だから、3DKはカップル向けに間取りを変更するか、若者にシェアハウスとして住んでもらうくらいしか活躍の場はないでしょう。(それはそれでひとつのアイディアですが)
このように、残念ながら現在では需要のなくなった間取りがあります。
「貸し方」を工夫するよりも、間取りを変えた方が結果的に収益を増やせる物件も少なくありません。
ただ、この場合のオーナーの説得は簡単ではありませんね。

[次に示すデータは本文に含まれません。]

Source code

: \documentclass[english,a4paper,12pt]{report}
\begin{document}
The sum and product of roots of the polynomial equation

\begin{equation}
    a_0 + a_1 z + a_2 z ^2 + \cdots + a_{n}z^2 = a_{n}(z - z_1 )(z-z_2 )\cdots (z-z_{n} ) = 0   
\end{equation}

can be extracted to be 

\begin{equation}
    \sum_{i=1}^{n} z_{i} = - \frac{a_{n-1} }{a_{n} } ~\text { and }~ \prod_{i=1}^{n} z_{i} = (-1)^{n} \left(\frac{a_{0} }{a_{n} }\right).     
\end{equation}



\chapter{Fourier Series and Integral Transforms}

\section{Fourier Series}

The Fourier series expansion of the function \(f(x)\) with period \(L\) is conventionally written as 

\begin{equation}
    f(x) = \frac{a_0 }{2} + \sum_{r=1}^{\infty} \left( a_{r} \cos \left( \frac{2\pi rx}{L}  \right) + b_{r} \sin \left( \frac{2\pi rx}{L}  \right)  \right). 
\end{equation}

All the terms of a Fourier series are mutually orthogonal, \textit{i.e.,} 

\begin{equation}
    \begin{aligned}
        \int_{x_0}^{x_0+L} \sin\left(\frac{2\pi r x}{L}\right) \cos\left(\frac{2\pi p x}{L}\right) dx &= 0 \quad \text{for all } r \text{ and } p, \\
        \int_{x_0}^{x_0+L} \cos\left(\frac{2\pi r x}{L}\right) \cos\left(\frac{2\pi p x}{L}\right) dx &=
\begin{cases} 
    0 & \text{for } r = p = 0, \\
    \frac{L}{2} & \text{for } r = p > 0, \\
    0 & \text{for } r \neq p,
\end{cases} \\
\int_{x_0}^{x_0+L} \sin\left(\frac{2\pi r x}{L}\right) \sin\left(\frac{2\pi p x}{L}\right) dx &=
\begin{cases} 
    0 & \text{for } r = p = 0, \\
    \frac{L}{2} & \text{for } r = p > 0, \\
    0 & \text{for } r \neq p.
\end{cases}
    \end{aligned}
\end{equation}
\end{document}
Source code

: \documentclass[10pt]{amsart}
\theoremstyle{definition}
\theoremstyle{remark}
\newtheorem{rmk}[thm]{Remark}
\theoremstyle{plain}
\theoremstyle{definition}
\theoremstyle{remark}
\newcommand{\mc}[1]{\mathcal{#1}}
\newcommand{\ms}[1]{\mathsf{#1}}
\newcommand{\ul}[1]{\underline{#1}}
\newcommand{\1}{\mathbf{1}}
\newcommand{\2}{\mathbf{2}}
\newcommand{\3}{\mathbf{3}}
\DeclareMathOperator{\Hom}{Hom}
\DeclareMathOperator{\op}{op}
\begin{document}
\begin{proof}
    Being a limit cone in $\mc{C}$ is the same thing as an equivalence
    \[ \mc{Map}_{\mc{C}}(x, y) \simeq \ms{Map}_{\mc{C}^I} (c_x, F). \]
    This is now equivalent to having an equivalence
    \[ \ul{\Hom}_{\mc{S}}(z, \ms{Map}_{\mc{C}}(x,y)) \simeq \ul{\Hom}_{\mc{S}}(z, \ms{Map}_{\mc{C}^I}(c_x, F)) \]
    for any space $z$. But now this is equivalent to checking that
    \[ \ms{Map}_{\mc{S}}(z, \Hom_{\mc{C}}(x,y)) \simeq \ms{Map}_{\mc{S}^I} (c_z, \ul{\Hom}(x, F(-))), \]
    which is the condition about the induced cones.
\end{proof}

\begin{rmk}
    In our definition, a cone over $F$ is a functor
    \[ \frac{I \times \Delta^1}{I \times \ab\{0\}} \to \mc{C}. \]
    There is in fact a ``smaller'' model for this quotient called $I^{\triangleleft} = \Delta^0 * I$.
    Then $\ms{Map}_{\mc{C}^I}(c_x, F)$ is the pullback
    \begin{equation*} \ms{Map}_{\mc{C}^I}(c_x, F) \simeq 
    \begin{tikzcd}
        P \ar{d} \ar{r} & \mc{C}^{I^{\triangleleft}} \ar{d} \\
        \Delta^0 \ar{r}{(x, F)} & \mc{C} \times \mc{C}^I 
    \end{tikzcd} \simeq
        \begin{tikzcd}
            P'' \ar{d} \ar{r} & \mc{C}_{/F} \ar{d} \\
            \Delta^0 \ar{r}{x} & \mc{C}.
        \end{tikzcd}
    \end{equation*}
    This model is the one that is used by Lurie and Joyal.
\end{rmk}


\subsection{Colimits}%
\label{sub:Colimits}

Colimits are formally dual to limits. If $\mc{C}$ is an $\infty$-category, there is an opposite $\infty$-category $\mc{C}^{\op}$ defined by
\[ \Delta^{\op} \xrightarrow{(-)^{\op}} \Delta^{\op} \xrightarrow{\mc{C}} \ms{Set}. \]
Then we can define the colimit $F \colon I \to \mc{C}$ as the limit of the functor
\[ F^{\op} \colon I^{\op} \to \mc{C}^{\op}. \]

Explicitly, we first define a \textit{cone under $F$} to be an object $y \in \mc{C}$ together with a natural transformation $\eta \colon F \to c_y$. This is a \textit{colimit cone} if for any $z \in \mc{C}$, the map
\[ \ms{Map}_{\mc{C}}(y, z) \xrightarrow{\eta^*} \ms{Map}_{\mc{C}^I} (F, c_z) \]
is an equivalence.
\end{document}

なんといっても大金がかかります。
シミュレーションをしっかりと行い、「やった場合」と「やらない場合」の比較を、5年間くらいの単位で示すと説得力のある提案ができます。
そして重要なのは「コスト」です。
出来る限りコスト削減となるように、労を惜しまずに業者と交渉するのです。
自社ビルを建てるようなつもりで、施行会社を吟味して、コスト削減に真剣に取り組めば、説得力のある提案書になるはずです。
5.建物を変える
お客様(借主)は、建物を見たときに「この部屋に住むか住まないか」の大部分を決めていると言います。

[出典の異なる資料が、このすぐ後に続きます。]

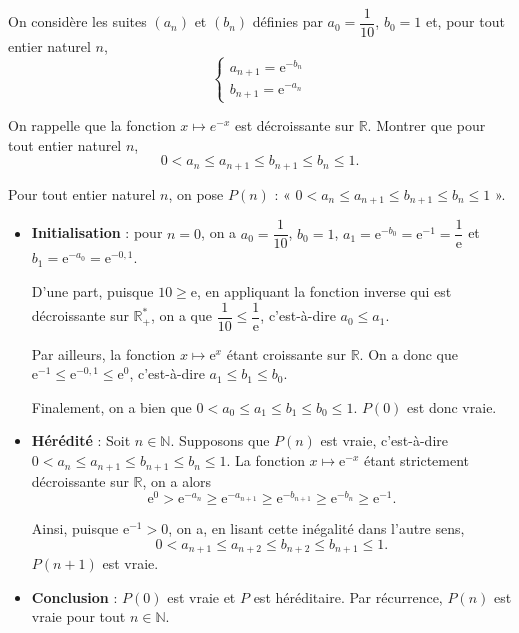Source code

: \documentclass[11pt,fleqn]{book} %
\begin{document}
\begin{exercise}[topic=rec03,subtitle= {(Centres étrangers 2022)}]On considère les suites \((a_n)\) et \((b_n)\) définies par \(a_0= \dfrac{1}{10}\), \(b_0=1\) et, pour tout entier naturel \(n\), \[\left\{\begin{array}{l}a_{n+1}=\mathrm{e}^{-b_n}\\b_{n+1}=\mathrm{e}^{-a_n}\end{array}\right.\]

On rappelle que la fonction \(x\mapsto e^{-x}\) est décroissante sur \(\mathbb{R}\). Montrer que pour tout entier naturel \(n\), 
\[ 0 < a_n \leqslant a_{n+1} \leqslant b_{n+1} \leqslant b_n \leqslant 1 .\]\end{exercise}

\begin{solution}Pour tout entier naturel \(n\), on pose \(P(n)\) : « \(0 < a_n \leqslant a_{n+1} \leqslant b_{n+1} \leqslant b_n \leqslant 1\) ».

\begin{itemize} \item \textbf{Initialisation} : pour \(n=0\), on a \(a_0=\dfrac{1}{10}\), \(b_0=1\), \(a_1 =\mathrm{e}^{-b_0}=\mathrm{e}^{-1}=\dfrac{1}{\mathrm{e}}\) et \(b_1=\mathrm{e}^{-a_0}=\mathrm{e}^{-0,1}\).

D'une part, puisque \( 10 \geqslant \mathrm{e}\), en appliquant la fonction inverse qui est décroissante sur \(\mathbb{R}^*_+\), on a que \(\dfrac{1}{10} \leqslant \dfrac{1}{\mathrm{e}}\), c'est-à-dire \(a_0 \leqslant a_1\). 

Par ailleurs, la fonction \(x \mapsto \mathrm{e}^{x}\) étant croissante sur \(\mathbb{R}\). On a donc que \(\mathrm{e}^{-1} \leqslant \mathrm{e}^{-0,1} \leqslant \mathrm{e}^0\), c'est-à-dire \(a_1 \leqslant b_1 \leqslant b_0\). 

Finalement, on a bien que \( 0< a_0 \leqslant a_1 \leqslant b_1 \leqslant b_0 \leqslant 1\). \(P(0)\) est donc vraie.

\item \textbf{Hérédité} : Soit \(n\in\mathbb{N}\). Supposons que \(P(n)\) est vraie, c'est-à-dire \(0 < a_n \leqslant a_{n+1} \leqslant b_{n+1} \leqslant b_n \leqslant 1\). La fonction \( x \mapsto \mathrm{e}^{-x}\) étant strictement décroissante sur \(\mathbb{R}\), on a alors 
\[\mathrm{e}^0 > \mathrm{e}^{-a_n} \geqslant \mathrm{e}^{-a_{n+1}} \geqslant \mathrm{e}^{-b_{n+1}} \geqslant \mathrm{e}^{-b_n} \geqslant \mathrm{e}^{-1}.\]

Ainsi, puisque \(\mathrm{e}^{-1} > 0\), on a, en lisant cette inégalité dans l'autre sens,
\[0 < a_{n+1} \leqslant a_{n+2} \leqslant b_{n+2} \leqslant b_{n+1} \leqslant 1.\]
\(P(n+1)\) est vraie.
\item \textbf{Conclusion} : \(P(0)\) est vraie et \(P\) est héréditaire. Par récurrence, \(P(n)\) est vraie pour tout \(n\in\mathbb{N}\).
\end{itemize}\end{solution}
\end{document}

エントランスを通って、通路を歩いて、部屋の前に立ったとき、「ここはやめとこう」と判断してしまうお客様が多いのです。
それほど、賃貸物件の「見た目」は重要であるということです。
この「見た目」を決めるのは、なんといっても「建物の外観」です。
建物の外観(カーブアピールといいます)は、お金をかけなくても改善できます。
植栽や門扉、銘板を変えるだけでも雰囲気がガラリと変わることがあります。
外壁も、部分的に色をつけたり、部分的にタイルを貼るだけで、雰囲気がガラリと変わります。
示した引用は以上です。